Wednesday, May 29, 2013

My policy on link spam in comments on my blog

More and more often I receive emails to moderate 'link spam', in other words links embedded in a comment on my blog that are primarily or solely intended for 'search engine optimization'.

The comments often say something like 'Great blog, good points'. Sometimes they are actually well-thought-out comments on the material in the post, and are attached to a relevant post. However I do not accept comments with links unless the comment and all the links meet the following criteria:

  1. The text on which the link is placed makes it clear to the reader of the link where it points, e.g. your company, your product, yourself or an informational site.
  2. The comment itself says something relevant, and is not there for the sole purpose of exposing the link.
  3. I believe that the linked page has relevant information (or a product or service) that matches the subject of my blog post and adds value to the post. The information does not have to agree with what I have said; in fact I welcome argument and contradiction.
  4. If the comment mentions a product, service or company then what is being marketed is something that I am not morally opposed to and think readers of the post could potentially benefit from (although I would not ever endorse or even verify products or services in links).
  5. The poster uses a verifiable identity. They must give their email, some other legitimate means of contacting them, or else the linked page or site needs to list a person with this name when searched. I sometimes will contact the person to verify it is them.
  6. The site being linked to is, in my opinion and at the surface level, legitimate and respectable and neither plastered with advertisements nor poorly crafted.

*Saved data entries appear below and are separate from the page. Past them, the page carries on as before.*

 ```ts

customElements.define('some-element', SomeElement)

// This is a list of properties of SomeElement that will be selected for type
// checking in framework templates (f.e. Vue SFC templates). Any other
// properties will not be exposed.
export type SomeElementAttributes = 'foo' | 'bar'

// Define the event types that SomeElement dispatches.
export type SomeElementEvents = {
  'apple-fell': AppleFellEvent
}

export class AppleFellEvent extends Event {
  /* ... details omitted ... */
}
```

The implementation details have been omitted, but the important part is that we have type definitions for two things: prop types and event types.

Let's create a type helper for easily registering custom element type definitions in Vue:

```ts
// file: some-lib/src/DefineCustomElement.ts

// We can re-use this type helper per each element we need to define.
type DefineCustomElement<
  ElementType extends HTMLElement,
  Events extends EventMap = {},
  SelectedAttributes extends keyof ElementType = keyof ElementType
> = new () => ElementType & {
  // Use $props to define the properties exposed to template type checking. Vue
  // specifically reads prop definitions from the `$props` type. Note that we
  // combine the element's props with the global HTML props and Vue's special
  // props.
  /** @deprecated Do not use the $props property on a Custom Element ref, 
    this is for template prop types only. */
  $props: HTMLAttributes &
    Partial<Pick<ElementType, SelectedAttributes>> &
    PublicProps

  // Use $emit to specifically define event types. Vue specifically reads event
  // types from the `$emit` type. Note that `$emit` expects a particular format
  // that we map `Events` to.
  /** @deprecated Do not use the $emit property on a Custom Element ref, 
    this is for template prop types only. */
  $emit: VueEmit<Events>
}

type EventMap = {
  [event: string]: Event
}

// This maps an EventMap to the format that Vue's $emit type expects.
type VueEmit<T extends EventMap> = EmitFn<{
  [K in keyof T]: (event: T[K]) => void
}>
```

Here's an example: Today there was a comment from an accounting company on my post about solar energy. Upon visiting the company's website it seems the company provides services to help people cost-justify solar installations. Points 3, 4 and 6 seemed to be satisfied, so I would have accepted the link if the other rules had been followed.

Here is the text of the comment, however:

Hi, nice post. Well what can I say is that these is an interesting and very informative topic on solar energy financial management. Thanks for sharing your ideas, its not just entertaining but also gives your reader knowledge. Good blogs style
too, Cheers!
This kind of 'flattery' adds little of relevance. I would have accepted it as friendly encouragement if there were no links, but the presence of a link makes such wording violate rule 2, since there is no additional useful information.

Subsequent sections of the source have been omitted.